静静坐在铜镜前,注视着另一个自己,美人明艳如玉珠,眉眼盈盈秋水,姿态万千,将珠钗上宝石都比得黯然失色。
铜镜靠着窗,后面是竹林,有风吹过簌簌响,一缕缕光落进来勾勒着身影,仿佛将整个人照得更加夺目,移不开眼。
而就在此等场景下,梁嗣音却不自觉失了神……
若是先前的梁嗣音,还被叫做白玉时,她遇到此等事会如何?
会妥协嫁给谢淮之吗?
答案是不会,谢淮之从来不会喜欢白玉,他喜欢的不过是长公主这个身份罢了。
谁都可以,只要是长公主。
眨眼间,就到了相送梁安如和亲的时辰,她提着裙摆跟在梁易萧身后,踏上了高高的城楼。
目送和亲的队伍远去。
如果不出意外,这辈子梁安如都没办法再回到云国了,梁嗣音知道她不会委屈求全,甘心被摆布。
大抵过不了多久,就会传来她离开人世的消息。
梁嗣音佩服梁安如的选择,同时也开始审视曾经的自己。如若当时她没有被掉包顶替,真的去了北幽和亲……
恐怕不会像梁安如一样赴死,而是想要努力活下去。毕竟,她从小到大的唯一念头就是活着,熬下去才会有翻盘的希望。
这两种选择没有对错,无非是看人罢了……
她站在城楼上低睨着送亲队伍,为首的便是裴璟——
男人一身玄袍高坐马上,青丝微微扬起,遮住了那双深不见底的黑眸,他单手拉着僵绳,有条不紊向前骑着马。
余光里却是城楼上挥之不去的那抹明艳身影,可望而不可及。他眼睁睁看着彼此间距离越来越远,却无能为力。
男人手腕处的疤痕肉眼可见又深了几分,他知道要去送和亲路上来回时间长,怕耽误了梁嗣音医治,就提前灌满了好几个小药瓶,希望够用。
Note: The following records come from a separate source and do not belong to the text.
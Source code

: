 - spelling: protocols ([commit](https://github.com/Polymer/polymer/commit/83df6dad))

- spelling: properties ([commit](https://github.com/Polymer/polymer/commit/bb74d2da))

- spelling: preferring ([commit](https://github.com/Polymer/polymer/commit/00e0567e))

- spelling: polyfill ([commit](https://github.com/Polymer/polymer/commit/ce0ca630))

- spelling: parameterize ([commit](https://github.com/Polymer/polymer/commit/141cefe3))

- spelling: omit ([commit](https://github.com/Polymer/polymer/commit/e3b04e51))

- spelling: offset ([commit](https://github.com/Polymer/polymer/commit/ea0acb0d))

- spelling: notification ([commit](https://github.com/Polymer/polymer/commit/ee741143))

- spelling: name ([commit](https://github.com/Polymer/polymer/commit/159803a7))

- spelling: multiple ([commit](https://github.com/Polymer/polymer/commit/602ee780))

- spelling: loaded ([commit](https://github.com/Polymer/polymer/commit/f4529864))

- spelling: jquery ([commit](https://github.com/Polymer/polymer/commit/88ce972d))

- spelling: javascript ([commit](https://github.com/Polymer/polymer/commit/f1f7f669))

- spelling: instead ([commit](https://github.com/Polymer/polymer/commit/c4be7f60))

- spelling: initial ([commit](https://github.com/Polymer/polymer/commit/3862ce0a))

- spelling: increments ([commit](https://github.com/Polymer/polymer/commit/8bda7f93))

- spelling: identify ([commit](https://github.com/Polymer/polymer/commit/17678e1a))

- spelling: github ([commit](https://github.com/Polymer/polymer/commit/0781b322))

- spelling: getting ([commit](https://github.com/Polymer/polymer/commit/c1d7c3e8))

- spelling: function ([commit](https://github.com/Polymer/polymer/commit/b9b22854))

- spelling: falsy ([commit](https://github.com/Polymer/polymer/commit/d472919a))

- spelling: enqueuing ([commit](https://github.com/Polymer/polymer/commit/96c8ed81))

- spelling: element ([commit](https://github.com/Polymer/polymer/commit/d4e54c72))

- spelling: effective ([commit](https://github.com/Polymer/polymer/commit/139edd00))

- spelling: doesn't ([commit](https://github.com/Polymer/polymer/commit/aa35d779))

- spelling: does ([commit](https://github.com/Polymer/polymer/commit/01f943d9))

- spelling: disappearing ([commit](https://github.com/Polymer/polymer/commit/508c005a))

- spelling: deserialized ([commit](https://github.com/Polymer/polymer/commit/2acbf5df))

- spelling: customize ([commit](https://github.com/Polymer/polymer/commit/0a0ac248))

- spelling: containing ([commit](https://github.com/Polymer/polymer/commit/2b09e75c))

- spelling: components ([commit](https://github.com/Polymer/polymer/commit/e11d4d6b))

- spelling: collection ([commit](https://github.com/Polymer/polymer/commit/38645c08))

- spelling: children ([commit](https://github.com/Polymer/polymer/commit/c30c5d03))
梁嗣音收回视线,转而看到了谢淮之一双桃花眼正盯着自己,含笑不说话。
等梁易萧走了,他才慢慢走近,极为有分寸地行礼:“臣见过殿下。”
梁嗣音颔首,也不避讳,直接说道:“本宫已经跟皇上提了毁掉婚约的要求。”
谢淮之身影不可察觉一晃,他维持着脸上笑意:“殿下说的话,臣仔细想了很久。”
梁嗣音问:“想出了什么?”
“确实是臣唐突了。”谢淮之喉结轻滚,头更低了些,“望殿下对臣先前的不妥之处恕罪。”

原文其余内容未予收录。